======== DATA PROVIDED
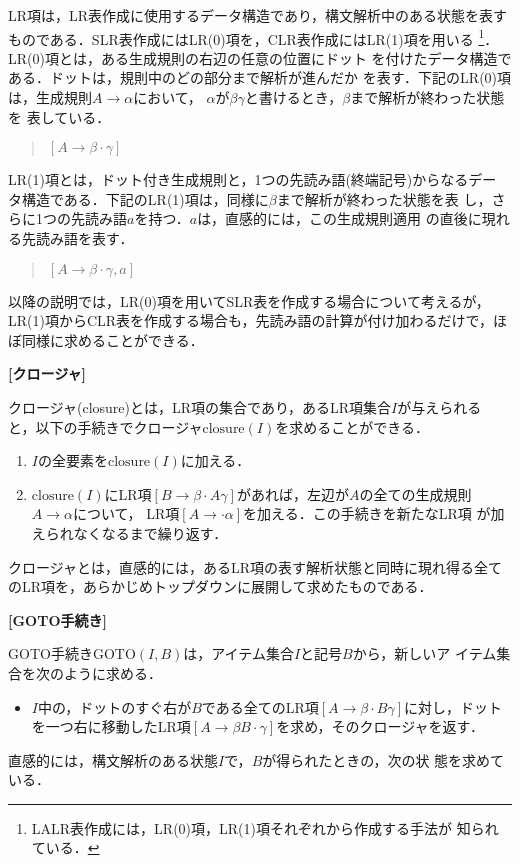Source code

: LR項は，LR表作成に使用するデータ構造であり，構文解析中のある状態を表す
ものである．SLR表作成にはLR(0)項を，CLR表作成にはLR(1)項を用いる
\footnote{ LALR表作成には，LR(0)項，LR(1)項それぞれから作成する手法が
  知られている．}．LR(0)項とは，ある生成規則の右辺の任意の位置にドット
を付けたデータ構造である．ドットは，規則中のどの部分まで解析が進んだか
を表す．下記のLR(0)項は，生成規則$A \rightarrow \alpha$において，
$\alpha$が$\beta \gamma$と書けるとき，$\beta$まで解析が終わった状態を
表している．
\begin{quote}
  $[ A \rightarrow \beta \cdot \gamma ]$
\end{quote}

LR(1)項とは，ドット付き生成規則と，1つの先読み語(終端記号)からなるデー
タ構造である．下記のLR(1)項は，同様に$\beta$まで解析が終わった状態を表
し，さらに1つの先読み語$a$を持つ．$a$は，直感的には，この生成規則適用
の直後に現れる先読み語を表す．
\begin{quote}
  $[ A \rightarrow \beta \cdot \gamma, a ]$
\end{quote}

以降の説明では，LR(0)項を用いてSLR表を作成する場合について考えるが，
LR(1)項からCLR表を作成する場合も，先読み語の計算が付け加わるだけで，ほ
ぼ同様に求めることができる．

{\flushleft \bf [クロージャ]}

クロージャ(closure)とは，LR項の集合であり，あるLR項集合$I$が与えられる
と，以下の手続きでクロージャ$\mbox{closure}(I)$を求めることができる．
\begin{enumerate}
\item $I$の全要素を$\mbox{closure}(I)$に加える．
    
\item $\mbox{closure}(I)$にLR項$[ B \rightarrow \beta \cdot A \gamma
  ]$があれば，左辺が$A$の全ての生成規則$A \rightarrow \alpha$について，
  LR項$[ A \rightarrow \cdot \alpha ]$を加える．この手続きを新たなLR項
  が加えられなくなるまで繰り返す．
\end{enumerate}
クロージャとは，直感的には，あるLR項の表す解析状態と同時に現れ得る全て
のLR項を，あらかじめトップダウンに展開して求めたものである．

{\flushleft \bf [GOTO手続き]}

GOTO手続き$\mbox{GOTO}(I,B)$は，アイテム集合$I$と記号$B$から，新しいア
イテム集合を次のように求める．
\begin{itemize}
\item $I$中の，ドットのすぐ右が$B$である全てのLR項$[ A \rightarrow
  \beta \cdot B \gamma ]$に対し，ドットを一つ右に移動したLR項$[ A
  \rightarrow \beta B \cdot \gamma ]$を求め，そのクロージャを返す．
\end{itemize}
直感的には，構文解析のある状態$I$で，$B$が得られたときの，次の状
態を求めている．

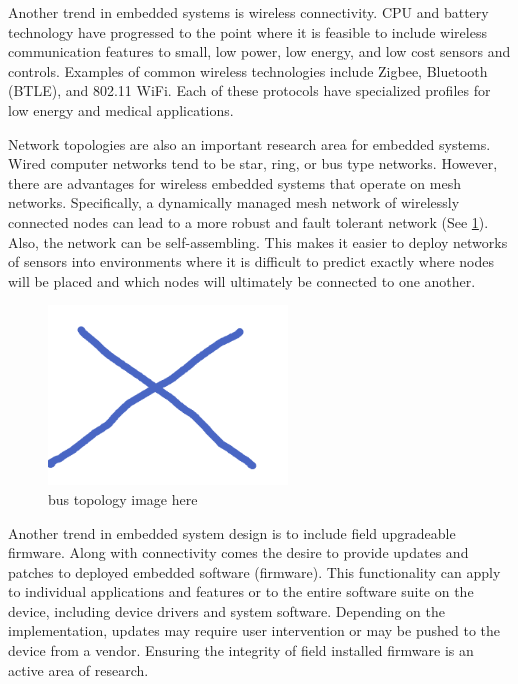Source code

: \documentclass[final,conference,10pt]{IEEEtran}
\begin{document}
Another trend in embedded systems is wireless connectivity.  CPU and battery technology have progressed to the point where it is feasible to include wireless communication features to small, low power, low energy, and low cost sensors and controls.  Examples of common wireless technologies include Zigbee, Bluetooth (BTLE), and 802.11 WiFi.  Each of these protocols have specialized profiles for low energy and medical applications.

Network topologies are also an important research area for embedded systems.  Wired computer networks tend to be star, ring, or bus type networks.  However, there are advantages for wireless embedded systems that operate on mesh networks.  Specifically, a dynamically managed mesh network of wirelessly connected nodes can lead to a more robust and fault tolerant network (See \figurename \ref{fig:topology}).  Also, the network can be self-assembling.  This makes it easier to deploy networks of sensors into environments where it is difficult to predict exactly where nodes will be placed and which nodes will ultimately be connected to one another.\cite{Vasserman2013}

\begin{figure}[!t]
\centering
\includegraphics[width=2.5in]{topology}
\caption{bus topology image here}
\label{fig:topology}
\end{figure}

Another trend in embedded system design is to include field upgradeable firmware.  Along with connectivity comes the desire to provide updates and patches to deployed embedded software (firmware).  This functionality can apply to individual applications and features or to the entire software suite on the device, including device drivers and system software.  Depending on the implementation, updates may require user intervention or may be pushed to the device from a vendor.  Ensuring the integrity of field installed firmware is an active area of research.
\end{document}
================
**TASK REQUIREMENTS:**
Each line that holds the string "mbox" is to be copied from the entries above.

**ANSWER TO THIS EXERCISE:**
と，以下の手続きでクロージャ$\mbox{closure}(I)$を求めることができる．
\item $I$の全要素を$\mbox{closure}(I)$に加える．
\item $\mbox{closure}(I)$にLR項$[ B \rightarrow \beta \cdot A \gamma
GOTO手続き$\mbox{GOTO}(I,B)$は，アイテム集合$I$と記号$B$から，新しいア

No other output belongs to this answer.